Advance UK fielded 11 candidates in the 2026 Scottish Parliament election, and 17 at the 2026 English local elections. On 16 May 2026, Habib gave an address, in which he criticised other parties for not engaging with Robinson's supporters, at the second 'Unite the Kingdom' march, which attracted around 60,000 people.

=== Merger between Advance UK and the Great British PAC ===
The following month Habib announced his intention to de-register Advance UK as a party and merge it into the Great British Political Action Committee (GB PAC), due to Lowe's Restore Britain and Reform having “created a crowded field”, and adding that “several parties competing for the same patriotic vote cannot serve Britain.” Tim Power, the party's then-chief operating officer, attempted to block the merger by writing to members saying that the decision was unconstitutional, and that Habib held a conflict of interest, being the chairman of GB PAC. Habib later reported Power to the police and threatened him with legal action.

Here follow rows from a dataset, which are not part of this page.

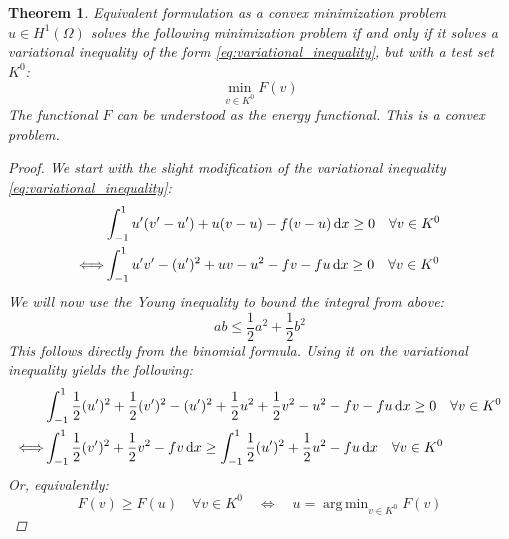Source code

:\documentclass[headsepline,footsepline,footinclude=false,oneside,fontsize=11pt,paper=a4,listof=totoc,bibliography=totoc]{scrbook} %
\DeclareMathOperator*{\argmin}{arg\,min}
\newtheorem{theorem}{Theorem}
\begin{document}
\begin{theorem} Equivalent formulation as a convex minimization problem\newline
	$u \in H^1(\Omega)$ solves the following minimization problem if and only if it solves a variational inequality of the form \eqref{eq:variational_inequality}, but with a test set $K^0$:
	\begin{equation} \label{eq:minimization_problem}
	\min_{v \in K^0} F(v)
	\end{equation}
	The functional $F$ can be understood as the energy functional. This is a convex problem.
	\begin{proof}
	We start with the slight modification of the variational inequality \eqref{eq:variational_inequality}:
	\begin{align*}
		&\int_{-1}^1 u'(v'-u') + u(v-u) - f(v-u) \dif x \geq 0 \quad \forall v \in K^0 \\
		\Longleftrightarrow & \int_{-1}^1 u'v' - (u')^2 + uv - u^2 - fv - fu \dif x \geq 0 \quad \forall v \in K^0 \\
	\end{align*}
	We will now use the Young inequality to bound the integral from above:
	\begin{equation}
	ab \leq \frac{1}{2} a^2 + \frac{1}{2} b^2 \label{eq:binomial_inequality}
	\end{equation}
	This follows directly from the binomial formula. Using it on the variational inequality yields the following:
	\begin{align*}
	&\int_{-1}^1 \frac{1}{2} (u')^2 + \frac{1}{2} (v')^2 - (u')^2 + \frac{1}{2} u^2 + \frac{1}{2} v^2 - u^2 - fv - fu \dif x \geq 0 \quad \forall v \in K^0 \\
	\Longleftrightarrow & \int_{-1}^1 \frac{1}{2} (v')^2 + \frac{1}{2} v^2 - fv \dif x \geq \int_{-1}^1 \frac{1}{2} (u')^2 + \frac{1}{2} u^2 - fu \dif x \quad \forall v \in K^0
	\end{align*}
	Or, equivalently:
	\begin{equation*}
	F(v) \geq F(u) \quad \forall v \in K^0
	\quad \Longleftrightarrow \quad u = \argmin_{v \in K^0} F(v)
	\end{equation*}
	

\end{proof}
\end{theorem}
\end{document}

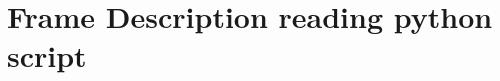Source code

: \documentclass[a4paper]{article}
\begin{document}
\newpage

\appendix

\section{Frame Description reading python script}
\label{codeDescription}


%










\end{document}

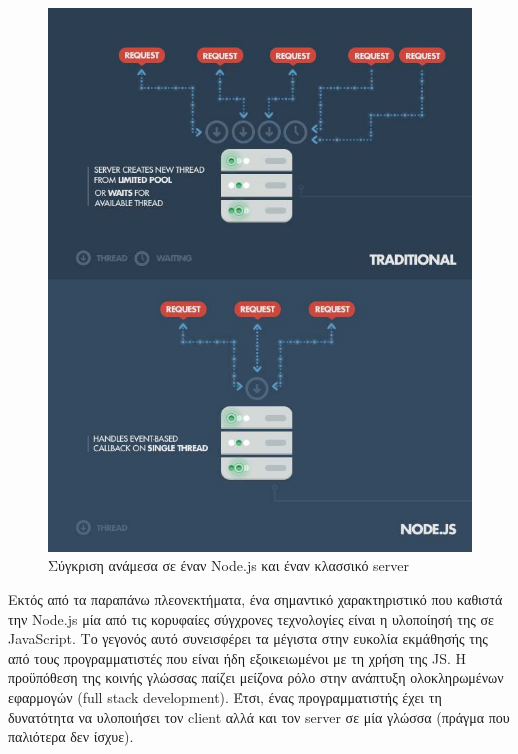 \begin{figure}[ht]
    \centering
    \includegraphics[scale=0.8]{figures/node-vs-tradinional-web-server.png}
    \caption{Σύγκριση ανάμεσα σε έναν Node.js και έναν κλασσικό server}
    \label{nodevstraditional}
\end{figure}

Εκτός από τα παραπάνω πλεονεκτήματα, ένα σημαντικό χαρακτηριστικό που καθιστά την Node.js μία από τις κορυφαίες σύγχρονες τεχνολογίες είναι η υλοποίησή της σε JavaScript. Το γεγονός αυτό συνεισφέρει τα μέγιστα στην ευκολία εκμάθησής της από τους προγραμματιστές που είναι ήδη εξοικειωμένοι με τη χρήση της JS. Η προϋπόθεση της κοινής γλώσσας παίζει μείζονα ρόλο στην ανάπτυξη ολοκληρωμένων εφαρμογών (full stack development). Έτσι, ένας προγραμματιστής έχει τη δυνατότητα να υλοποιήσει τον client αλλά και τον server σε μία γλώσσα (πράγμα που παλιότερα δεν ίσχυε).

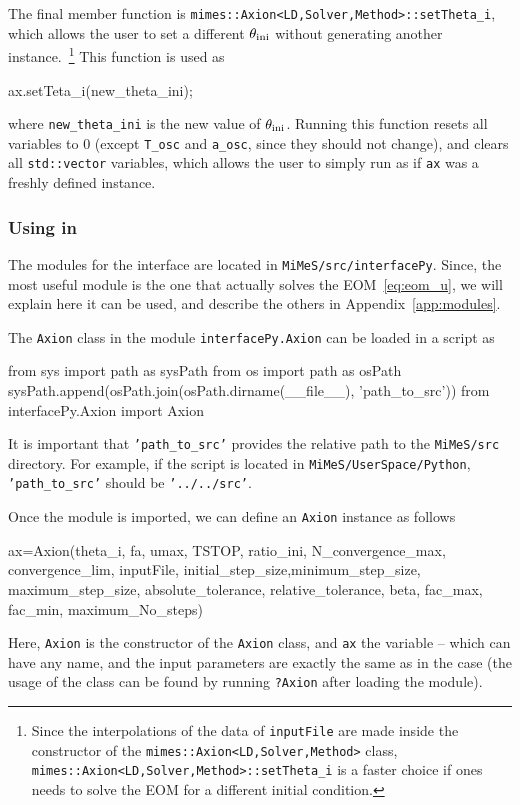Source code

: \documentclass[11pt,a4paper]{article}
\begin{document}
The final member function is {\tt mimes::Axion<LD,Solver,Method>::setTheta\_i}, which allows the user to set a different $\theta_{\rm ini}{}$ without generating another instance.~\footnote{Since the interpolations of the data of {\tt inputFile} are made inside the constructor of the {\tt mimes::Axion<LD,Solver,Method>} class, {\tt mimes::Axion<LD,Solver,Method>::setTheta\_i} is a faster choice if ones needs to solve the EOM for a different initial condition.} This function is used as    
%
\begin{cpp}
	ax.setTeta_i(new_theta_ini);
\end{cpp}
%
where {\tt new\_theta\_ini} is the new value of $\theta_{\rm ini}{}$. Running this function resets all variables to $0$ (except {\tt T\_osc} and {\tt a\_osc}, since they should not change), and clears all {\tt std::vector} variables, which allows the user to simply run  as if {\tt ax} was a freshly defined instance.  

\subsubsection{Using \mimes in \PY} The modules for the \PY interface are located in {\tt MiMeS/src/interfacePy}. Since, the most useful module is the one that actually solves the EOM~\ref{eq:eom_u}, we will explain here it can be used, and describe the others in Appendix~\ref{app:modules}.

The {\tt Axion} class in the module {\tt interfacePy.Axion} can be loaded in a \PY script as 
%
\begin{py}
	from sys import path as sysPath
	from os import path as osPath
	sysPath.append(osPath.join(osPath.dirname(__file__), 'path_to_src'))
	from interfacePy.Axion import Axion
\end{py}
%
It is important that \texttt{'path_to_src'} provides the relative path to the {\tt MiMeS/src} directory. For example, if the script is located in {\tt MiMeS/UserSpace/Python}, \texttt{'path_to_src'} should be \texttt{'../../src'}.

Once the module is imported, we can define an {\tt Axion} instance as follows 
%
\begin{py}
	ax=Axion(theta_i, fa, umax, TSTOP, ratio_ini, N_convergence_max, convergence_lim, inputFile,
	initial_step_size,minimum_step_size, maximum_step_size, absolute_tolerance, 
	relative_tolerance, beta, fac_max, fac_min, maximum_No_steps)
\end{py}
%
Here, {\tt Axion} is the constructor of the {\tt Axion} class, and {\tt ax} the variable -- which can have any name, and the input parameters are exactly the same as in the \CPP case (the usage of the class can be found by running {\tt ?Axion} after loading the module). 
\end{document}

Advance UK was subsequently merged into the GB PAC following the voluntary de-registration of the party on 10 July 2026.

== Views ==
Habib has stated that he believes in freedom of religion, but that Britain has to promote its "Christian constitution and culture". At an Oxford Union debate in April 2026, he argued that Islam was not compatible with liberal democracy.

Habib has said that there is no longer a political division between left and right in the United Kingdom, but between “those who believe in global principles and so-called liberalism, and those who actually believe in a nation state borders sovereignty”.

== Personal life ==
Habib identifies as a non-practising Christian. Despite his Pakistani heritage, he was raised with a "soft Christian upbringing" and has never been a Muslim. He was baptised in 1994 so that he could marry his English wife in a church, though he rarely attends church services.